The management of diet in diabetes is not only limited to restriction of calories and carbohydrate intake, but also must pay attention to other qualitative nutritional aspects such as glycemic index (IG) and fiber consumption. Adequate fiber consumption can help control blood glucose levels. Sorghum flour and red beans have a low glycemic index and high fiber content. The purpose of this study was to determine the effect of snack bars of sorghum flour and red beans on organoleptic properties and dietary fiber levels. This study used an experimental study design with the formulation of sorghum flour and red beans were 65%:35% (Formula1),  70%:30% (Formula 2), and  80%:20% (Formula 3), respectively.

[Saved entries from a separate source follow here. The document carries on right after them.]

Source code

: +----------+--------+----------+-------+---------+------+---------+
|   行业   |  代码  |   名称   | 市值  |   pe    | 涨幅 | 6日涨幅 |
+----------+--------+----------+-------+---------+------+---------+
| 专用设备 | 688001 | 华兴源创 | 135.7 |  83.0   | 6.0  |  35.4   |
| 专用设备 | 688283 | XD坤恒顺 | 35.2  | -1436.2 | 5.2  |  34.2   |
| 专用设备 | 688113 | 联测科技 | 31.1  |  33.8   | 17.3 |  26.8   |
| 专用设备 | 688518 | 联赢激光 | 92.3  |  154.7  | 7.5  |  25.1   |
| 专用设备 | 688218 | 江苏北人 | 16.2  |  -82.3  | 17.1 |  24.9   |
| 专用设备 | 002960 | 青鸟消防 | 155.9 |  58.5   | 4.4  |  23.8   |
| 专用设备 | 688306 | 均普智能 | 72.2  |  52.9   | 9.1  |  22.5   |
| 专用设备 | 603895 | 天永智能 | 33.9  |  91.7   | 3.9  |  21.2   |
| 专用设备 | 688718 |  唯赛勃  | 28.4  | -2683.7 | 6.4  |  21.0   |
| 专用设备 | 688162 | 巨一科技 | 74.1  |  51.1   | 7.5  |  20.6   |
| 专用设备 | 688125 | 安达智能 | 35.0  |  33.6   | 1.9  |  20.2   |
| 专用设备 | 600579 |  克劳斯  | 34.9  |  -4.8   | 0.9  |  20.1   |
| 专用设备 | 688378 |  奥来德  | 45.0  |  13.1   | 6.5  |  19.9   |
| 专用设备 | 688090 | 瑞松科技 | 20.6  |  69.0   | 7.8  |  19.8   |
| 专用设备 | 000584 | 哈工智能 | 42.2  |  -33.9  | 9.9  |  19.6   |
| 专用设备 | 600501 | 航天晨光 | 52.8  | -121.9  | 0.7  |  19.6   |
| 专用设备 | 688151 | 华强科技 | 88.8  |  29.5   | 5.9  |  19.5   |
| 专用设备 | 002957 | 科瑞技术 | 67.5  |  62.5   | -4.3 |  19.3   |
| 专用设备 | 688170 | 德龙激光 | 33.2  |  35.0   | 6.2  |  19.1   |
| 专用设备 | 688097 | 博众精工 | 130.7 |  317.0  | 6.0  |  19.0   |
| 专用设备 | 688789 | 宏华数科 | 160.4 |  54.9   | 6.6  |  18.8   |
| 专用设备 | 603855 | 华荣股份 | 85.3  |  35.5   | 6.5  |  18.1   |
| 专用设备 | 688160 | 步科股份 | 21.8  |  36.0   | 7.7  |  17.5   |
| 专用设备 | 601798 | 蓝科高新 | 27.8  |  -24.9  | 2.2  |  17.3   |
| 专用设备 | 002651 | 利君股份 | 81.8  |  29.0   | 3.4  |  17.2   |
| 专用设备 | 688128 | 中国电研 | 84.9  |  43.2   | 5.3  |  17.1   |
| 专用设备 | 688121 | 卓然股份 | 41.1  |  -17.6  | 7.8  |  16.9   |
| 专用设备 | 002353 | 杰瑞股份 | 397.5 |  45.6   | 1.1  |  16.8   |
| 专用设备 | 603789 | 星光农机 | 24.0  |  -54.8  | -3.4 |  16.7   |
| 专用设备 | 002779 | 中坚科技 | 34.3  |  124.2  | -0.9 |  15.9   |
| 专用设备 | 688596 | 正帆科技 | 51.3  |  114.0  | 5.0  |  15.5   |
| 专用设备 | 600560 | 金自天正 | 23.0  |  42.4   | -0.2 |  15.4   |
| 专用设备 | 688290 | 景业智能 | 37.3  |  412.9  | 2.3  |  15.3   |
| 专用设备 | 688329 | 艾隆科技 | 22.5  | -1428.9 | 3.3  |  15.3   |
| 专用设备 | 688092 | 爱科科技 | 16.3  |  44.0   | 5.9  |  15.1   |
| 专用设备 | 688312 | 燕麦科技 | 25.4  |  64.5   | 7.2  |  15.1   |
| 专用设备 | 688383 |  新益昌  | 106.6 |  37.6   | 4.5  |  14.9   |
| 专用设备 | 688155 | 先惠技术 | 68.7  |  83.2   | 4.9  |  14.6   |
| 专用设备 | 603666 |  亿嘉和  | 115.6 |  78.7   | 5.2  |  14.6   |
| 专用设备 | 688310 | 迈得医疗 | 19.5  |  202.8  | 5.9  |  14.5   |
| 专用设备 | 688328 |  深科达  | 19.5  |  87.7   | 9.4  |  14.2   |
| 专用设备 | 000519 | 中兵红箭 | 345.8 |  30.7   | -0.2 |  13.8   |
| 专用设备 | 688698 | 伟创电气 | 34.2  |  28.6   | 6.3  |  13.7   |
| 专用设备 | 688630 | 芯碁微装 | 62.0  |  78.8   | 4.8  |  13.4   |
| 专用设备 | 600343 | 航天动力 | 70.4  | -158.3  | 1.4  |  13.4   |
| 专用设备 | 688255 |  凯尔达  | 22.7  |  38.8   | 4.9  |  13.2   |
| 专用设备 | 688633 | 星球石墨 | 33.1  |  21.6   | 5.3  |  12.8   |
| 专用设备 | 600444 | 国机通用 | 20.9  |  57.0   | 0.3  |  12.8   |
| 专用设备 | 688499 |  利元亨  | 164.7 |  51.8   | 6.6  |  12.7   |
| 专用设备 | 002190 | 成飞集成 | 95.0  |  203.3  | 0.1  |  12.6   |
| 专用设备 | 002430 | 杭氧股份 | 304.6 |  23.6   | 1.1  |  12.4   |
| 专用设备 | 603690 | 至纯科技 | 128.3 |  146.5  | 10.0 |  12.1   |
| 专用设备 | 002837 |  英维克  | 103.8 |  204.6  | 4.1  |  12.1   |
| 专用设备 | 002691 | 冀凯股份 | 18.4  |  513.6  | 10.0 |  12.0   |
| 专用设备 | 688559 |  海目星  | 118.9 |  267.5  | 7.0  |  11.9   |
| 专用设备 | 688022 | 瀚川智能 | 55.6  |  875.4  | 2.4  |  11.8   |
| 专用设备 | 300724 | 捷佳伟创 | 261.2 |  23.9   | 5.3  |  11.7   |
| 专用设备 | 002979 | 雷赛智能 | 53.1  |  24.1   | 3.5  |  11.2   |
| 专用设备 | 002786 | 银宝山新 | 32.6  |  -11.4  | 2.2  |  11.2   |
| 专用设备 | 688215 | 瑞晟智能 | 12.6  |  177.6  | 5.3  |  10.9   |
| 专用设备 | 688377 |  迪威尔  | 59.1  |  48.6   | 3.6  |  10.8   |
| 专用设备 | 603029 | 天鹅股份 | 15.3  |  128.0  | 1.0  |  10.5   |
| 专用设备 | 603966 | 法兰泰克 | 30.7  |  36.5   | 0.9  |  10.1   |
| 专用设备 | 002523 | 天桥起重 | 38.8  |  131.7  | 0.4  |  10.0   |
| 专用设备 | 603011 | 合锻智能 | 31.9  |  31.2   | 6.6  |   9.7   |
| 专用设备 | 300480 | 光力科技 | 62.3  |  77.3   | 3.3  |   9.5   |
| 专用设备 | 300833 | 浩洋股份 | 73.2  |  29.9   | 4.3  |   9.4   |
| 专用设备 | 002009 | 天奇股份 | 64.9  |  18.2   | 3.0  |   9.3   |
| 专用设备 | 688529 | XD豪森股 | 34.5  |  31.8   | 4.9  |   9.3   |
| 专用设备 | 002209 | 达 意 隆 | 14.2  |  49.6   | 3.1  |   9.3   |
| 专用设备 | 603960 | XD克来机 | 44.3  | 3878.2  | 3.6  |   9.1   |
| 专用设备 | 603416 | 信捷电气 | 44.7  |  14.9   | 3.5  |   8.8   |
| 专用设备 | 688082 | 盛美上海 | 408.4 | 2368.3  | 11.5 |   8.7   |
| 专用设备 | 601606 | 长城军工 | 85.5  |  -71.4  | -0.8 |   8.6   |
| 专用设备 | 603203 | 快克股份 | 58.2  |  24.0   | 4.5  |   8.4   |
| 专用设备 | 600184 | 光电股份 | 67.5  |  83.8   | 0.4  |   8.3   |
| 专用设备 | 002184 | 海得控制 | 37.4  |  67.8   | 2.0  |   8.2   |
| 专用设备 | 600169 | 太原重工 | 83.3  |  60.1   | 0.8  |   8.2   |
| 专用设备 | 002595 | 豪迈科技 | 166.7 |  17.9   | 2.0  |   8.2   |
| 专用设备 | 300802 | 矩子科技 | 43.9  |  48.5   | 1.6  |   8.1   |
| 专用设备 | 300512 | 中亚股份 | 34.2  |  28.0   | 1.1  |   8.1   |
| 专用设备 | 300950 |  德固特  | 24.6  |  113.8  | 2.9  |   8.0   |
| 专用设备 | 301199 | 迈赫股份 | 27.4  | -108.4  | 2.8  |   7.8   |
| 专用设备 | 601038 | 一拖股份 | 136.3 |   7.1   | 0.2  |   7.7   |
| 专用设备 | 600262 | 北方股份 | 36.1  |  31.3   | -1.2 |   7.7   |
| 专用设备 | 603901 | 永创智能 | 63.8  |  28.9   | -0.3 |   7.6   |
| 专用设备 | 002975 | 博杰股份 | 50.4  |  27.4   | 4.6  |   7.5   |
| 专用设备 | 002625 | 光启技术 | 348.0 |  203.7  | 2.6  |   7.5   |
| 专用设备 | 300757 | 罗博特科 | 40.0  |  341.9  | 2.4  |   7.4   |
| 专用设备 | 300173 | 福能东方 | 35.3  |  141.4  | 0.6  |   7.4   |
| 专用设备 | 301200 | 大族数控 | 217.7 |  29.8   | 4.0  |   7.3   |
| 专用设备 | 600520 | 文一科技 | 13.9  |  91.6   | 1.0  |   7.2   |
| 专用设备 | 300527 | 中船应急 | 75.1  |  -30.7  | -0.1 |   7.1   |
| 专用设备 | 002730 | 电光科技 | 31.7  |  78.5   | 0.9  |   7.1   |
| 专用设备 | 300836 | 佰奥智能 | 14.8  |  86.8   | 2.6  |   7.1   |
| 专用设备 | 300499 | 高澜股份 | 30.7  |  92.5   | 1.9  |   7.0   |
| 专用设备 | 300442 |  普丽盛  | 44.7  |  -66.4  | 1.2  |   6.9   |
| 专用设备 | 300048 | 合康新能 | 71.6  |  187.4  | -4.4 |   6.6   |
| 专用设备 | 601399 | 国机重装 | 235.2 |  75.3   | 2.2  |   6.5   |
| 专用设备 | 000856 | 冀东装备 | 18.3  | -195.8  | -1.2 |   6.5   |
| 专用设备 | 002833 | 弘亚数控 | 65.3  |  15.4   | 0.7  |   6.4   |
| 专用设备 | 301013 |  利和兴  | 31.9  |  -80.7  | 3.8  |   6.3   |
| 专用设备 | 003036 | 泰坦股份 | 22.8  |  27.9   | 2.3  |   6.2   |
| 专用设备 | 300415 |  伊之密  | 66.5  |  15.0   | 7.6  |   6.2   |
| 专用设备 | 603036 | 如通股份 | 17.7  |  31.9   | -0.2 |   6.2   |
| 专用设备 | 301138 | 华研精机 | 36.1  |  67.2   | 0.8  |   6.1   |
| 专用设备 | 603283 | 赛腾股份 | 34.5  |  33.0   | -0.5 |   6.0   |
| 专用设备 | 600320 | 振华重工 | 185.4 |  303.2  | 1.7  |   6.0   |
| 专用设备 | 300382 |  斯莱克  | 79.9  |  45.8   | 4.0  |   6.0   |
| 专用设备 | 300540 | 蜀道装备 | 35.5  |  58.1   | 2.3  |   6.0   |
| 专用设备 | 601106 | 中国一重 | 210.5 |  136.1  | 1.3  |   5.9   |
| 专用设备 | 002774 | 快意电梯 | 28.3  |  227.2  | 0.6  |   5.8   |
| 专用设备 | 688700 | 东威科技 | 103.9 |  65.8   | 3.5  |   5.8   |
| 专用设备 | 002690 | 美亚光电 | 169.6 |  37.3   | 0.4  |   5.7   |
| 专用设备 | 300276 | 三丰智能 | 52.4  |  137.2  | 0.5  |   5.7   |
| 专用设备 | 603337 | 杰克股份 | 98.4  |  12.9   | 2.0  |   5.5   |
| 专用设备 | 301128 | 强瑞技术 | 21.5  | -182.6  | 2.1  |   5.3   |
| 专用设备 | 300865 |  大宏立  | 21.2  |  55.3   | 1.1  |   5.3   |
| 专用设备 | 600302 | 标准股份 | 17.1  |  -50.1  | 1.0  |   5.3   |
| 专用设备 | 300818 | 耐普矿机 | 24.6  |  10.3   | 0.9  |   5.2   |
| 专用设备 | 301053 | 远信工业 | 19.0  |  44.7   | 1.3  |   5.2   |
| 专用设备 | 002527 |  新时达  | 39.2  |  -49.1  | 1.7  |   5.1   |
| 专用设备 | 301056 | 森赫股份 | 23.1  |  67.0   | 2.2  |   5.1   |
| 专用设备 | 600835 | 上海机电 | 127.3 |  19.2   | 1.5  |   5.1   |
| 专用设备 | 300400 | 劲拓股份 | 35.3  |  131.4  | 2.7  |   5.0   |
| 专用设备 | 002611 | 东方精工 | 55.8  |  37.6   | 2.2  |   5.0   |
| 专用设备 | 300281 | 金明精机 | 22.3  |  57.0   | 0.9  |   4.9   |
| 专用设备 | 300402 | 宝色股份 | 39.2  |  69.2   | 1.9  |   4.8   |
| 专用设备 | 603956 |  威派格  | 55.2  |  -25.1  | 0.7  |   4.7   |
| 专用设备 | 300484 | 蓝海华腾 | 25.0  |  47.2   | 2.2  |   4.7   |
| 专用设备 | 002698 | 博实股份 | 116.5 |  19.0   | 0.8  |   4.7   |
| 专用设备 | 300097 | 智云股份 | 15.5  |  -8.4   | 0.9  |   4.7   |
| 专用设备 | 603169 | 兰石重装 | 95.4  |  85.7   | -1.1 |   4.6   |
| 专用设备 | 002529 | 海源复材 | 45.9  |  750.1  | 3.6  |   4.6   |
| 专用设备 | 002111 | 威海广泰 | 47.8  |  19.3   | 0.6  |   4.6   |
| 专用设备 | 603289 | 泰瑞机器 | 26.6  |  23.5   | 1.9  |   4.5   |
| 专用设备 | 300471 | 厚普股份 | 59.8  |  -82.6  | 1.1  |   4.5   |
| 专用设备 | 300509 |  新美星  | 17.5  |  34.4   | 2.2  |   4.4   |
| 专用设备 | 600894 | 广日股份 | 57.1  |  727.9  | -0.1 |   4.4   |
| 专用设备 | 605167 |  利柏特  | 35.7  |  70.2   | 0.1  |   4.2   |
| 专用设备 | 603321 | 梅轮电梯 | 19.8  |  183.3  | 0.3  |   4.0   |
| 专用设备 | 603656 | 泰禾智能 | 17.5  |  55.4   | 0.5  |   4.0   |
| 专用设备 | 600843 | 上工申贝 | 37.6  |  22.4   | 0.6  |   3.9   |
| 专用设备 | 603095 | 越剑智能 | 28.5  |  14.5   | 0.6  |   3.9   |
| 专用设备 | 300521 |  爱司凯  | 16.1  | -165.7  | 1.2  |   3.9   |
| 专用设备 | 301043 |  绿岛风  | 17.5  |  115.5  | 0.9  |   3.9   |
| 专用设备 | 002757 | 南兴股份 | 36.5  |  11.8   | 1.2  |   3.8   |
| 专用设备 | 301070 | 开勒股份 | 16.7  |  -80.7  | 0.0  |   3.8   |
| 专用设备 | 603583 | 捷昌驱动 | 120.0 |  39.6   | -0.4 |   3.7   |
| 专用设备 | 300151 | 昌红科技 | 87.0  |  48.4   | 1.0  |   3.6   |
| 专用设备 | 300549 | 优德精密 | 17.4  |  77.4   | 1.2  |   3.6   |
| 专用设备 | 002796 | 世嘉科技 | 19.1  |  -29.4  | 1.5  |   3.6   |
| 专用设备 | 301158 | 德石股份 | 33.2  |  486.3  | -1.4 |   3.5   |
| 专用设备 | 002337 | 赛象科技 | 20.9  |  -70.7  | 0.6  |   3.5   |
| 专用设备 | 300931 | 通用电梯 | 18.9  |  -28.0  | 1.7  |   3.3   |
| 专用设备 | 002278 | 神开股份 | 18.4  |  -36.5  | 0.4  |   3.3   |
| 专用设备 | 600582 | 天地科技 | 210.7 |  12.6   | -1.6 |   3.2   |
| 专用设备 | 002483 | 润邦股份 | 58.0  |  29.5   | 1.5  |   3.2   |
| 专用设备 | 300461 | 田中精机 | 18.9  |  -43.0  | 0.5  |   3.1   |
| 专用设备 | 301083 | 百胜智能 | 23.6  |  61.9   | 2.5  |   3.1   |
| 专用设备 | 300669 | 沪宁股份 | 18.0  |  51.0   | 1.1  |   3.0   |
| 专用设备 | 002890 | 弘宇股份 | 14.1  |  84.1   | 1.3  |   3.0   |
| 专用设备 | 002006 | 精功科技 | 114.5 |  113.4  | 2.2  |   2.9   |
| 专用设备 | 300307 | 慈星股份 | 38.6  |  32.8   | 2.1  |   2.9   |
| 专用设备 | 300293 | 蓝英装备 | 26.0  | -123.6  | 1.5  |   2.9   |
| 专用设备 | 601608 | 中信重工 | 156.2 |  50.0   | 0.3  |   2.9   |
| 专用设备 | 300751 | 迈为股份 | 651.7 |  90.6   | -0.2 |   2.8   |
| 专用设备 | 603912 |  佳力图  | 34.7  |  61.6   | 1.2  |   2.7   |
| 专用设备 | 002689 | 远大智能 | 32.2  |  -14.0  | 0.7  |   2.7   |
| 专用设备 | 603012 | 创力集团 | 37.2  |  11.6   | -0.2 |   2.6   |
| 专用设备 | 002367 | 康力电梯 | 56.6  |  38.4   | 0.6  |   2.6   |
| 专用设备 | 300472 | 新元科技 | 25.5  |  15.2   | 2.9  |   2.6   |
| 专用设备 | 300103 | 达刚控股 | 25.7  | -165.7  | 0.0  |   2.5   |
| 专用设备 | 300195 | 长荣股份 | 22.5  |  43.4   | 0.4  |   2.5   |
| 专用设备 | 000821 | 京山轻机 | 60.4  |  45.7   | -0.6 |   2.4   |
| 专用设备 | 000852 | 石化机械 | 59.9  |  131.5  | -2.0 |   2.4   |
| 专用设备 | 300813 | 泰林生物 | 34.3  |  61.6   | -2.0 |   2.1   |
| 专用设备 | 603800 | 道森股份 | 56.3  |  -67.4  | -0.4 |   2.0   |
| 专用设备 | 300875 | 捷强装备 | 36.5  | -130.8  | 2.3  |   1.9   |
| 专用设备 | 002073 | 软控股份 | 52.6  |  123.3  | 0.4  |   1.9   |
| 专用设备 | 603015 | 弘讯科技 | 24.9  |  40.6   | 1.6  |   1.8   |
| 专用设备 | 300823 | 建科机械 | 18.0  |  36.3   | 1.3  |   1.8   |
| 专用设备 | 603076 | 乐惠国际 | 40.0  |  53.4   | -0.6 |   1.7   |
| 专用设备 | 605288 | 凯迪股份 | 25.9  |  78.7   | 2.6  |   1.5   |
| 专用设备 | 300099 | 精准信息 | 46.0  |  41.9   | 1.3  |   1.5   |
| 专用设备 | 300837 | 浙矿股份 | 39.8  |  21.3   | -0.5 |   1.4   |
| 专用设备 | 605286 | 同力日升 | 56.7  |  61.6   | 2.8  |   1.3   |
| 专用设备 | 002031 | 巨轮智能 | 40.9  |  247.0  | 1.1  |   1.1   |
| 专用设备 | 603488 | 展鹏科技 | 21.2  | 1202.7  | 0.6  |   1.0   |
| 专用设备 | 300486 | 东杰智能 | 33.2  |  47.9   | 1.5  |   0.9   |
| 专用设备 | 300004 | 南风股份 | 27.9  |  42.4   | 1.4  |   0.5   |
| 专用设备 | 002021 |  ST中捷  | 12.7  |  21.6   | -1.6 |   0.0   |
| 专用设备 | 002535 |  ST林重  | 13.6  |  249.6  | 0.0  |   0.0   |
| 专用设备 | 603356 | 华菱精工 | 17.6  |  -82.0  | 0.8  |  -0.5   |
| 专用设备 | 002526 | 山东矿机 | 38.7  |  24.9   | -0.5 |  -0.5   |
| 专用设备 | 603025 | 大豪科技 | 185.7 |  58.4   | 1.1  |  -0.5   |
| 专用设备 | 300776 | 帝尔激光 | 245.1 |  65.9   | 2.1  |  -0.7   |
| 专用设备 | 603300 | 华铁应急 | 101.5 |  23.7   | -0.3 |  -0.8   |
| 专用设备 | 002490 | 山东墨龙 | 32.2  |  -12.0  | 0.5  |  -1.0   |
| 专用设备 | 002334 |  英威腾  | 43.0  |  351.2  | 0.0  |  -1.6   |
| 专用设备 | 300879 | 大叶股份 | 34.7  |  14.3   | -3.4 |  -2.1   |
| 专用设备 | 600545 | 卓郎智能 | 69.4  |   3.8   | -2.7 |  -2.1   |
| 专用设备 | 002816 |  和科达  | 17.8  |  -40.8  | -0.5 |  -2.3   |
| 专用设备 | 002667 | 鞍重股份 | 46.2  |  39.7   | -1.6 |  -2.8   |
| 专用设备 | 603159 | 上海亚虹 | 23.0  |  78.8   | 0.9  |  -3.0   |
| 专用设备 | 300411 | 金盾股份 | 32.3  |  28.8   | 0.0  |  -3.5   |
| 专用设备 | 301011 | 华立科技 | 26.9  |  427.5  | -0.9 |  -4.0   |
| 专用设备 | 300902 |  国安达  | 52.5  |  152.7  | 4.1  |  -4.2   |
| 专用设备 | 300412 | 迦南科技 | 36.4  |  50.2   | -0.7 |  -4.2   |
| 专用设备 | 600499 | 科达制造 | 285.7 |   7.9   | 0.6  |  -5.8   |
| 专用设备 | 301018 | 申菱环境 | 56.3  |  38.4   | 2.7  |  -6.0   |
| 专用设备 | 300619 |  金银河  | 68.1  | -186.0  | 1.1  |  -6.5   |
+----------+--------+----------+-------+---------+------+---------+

Quality testing was done by hedonic test and gravimetric enzymatic test for dietary fiber content testing in the most preferred formula. Results show there is a significantly difference in the aspect of taste, while in the aspect of color, aroma and texture there is no significantly difference. The fiber content of snack bar sorghum flour and red beans from formula 2 is 6.08 grams/100 grams.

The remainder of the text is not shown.